Alan Brockman is a veteran biodynamic farmer, having farmed 300 acres of beautiful Kent near Chartham since 1953. Meeting him at Perry Court in early April sparked some key questions.
Firstly about Biodynamic Farm Land Trusts. He told the story of his friend Gotthilf Goyert who set up the Verein Rudolf Steiner Stiftung fur die Landwirtschaft at Atleiningen, Rheinland-Pfalz in 1994. This holds seven farms in trust and farmers can nominate their successors when leaving. (www.neuhof-goyert.de, email@example.com)
Secondly, Alan talked about the challenges of running a biodynamic CSA, saying, ‘If you can’t sell it, you can’t grow it!’ Perry Court has worked with a succession of CSA schemes and some of the learning includes : the importance of a good grower, sound control of the business and financial management, the need for a local community of support and local customers rather than distant markets, the value of working with other biodynamic farms like Plaw Hatch and Tablehurst e.g. supplying them with BD grain, the higher added value of on farm processing such a making chicken food pellets to sell to a BD egg producer and milling flour, and the importance of identifying high value added food-processing opportunities like BD baby food.
He said one key challenge was to show what an ordinary biodynamic farmer can do to survive without any extra help.

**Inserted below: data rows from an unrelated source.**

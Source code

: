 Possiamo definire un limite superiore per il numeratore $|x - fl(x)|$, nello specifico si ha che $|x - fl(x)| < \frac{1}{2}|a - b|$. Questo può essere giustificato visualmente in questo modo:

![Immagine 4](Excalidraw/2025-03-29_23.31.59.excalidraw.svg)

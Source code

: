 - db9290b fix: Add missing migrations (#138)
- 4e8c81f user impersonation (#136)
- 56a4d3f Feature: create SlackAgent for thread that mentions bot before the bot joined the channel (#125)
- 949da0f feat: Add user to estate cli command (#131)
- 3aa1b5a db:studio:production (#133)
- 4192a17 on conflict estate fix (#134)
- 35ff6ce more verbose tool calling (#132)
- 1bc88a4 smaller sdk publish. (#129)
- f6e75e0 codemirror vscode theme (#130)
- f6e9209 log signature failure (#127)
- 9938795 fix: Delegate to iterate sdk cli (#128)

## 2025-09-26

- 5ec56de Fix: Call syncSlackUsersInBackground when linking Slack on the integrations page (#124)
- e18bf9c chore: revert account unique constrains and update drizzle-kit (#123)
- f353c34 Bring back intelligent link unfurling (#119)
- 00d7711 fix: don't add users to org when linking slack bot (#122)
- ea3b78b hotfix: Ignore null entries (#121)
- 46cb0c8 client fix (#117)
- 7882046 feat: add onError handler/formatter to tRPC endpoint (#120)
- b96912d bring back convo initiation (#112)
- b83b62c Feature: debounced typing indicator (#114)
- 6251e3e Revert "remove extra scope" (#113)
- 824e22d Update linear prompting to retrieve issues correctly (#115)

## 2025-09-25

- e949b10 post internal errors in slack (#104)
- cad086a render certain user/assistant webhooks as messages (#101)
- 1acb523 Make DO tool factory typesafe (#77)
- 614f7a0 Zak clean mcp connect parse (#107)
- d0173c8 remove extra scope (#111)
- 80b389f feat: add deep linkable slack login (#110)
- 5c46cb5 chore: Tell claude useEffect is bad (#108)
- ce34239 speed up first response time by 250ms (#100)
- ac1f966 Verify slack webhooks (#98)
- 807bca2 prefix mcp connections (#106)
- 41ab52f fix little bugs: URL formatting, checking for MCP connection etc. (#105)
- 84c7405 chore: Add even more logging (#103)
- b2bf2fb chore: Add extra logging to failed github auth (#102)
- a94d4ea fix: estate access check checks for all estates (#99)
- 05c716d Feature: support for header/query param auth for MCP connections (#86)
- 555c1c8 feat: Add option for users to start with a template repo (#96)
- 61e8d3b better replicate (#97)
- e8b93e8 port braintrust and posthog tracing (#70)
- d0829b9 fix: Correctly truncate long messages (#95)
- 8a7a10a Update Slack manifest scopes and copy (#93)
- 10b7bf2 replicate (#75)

How can farms stand on their own two feet? He said that either the option was to build up supportive communities around BD farms or to develop national networks for distributing processed food, Finally, he asked,
‘What are viable biodynamic farm business models for today?’
The BLT Action Research project will be planning a March 2012 workshop with Jade Bashford of the Soil Association CSA Project on Direct Marketing for Farm Viability as one response. Clearly, setting up a Biodynamic Land Trust is one task, but another key task is improving biodynamic farm business viability.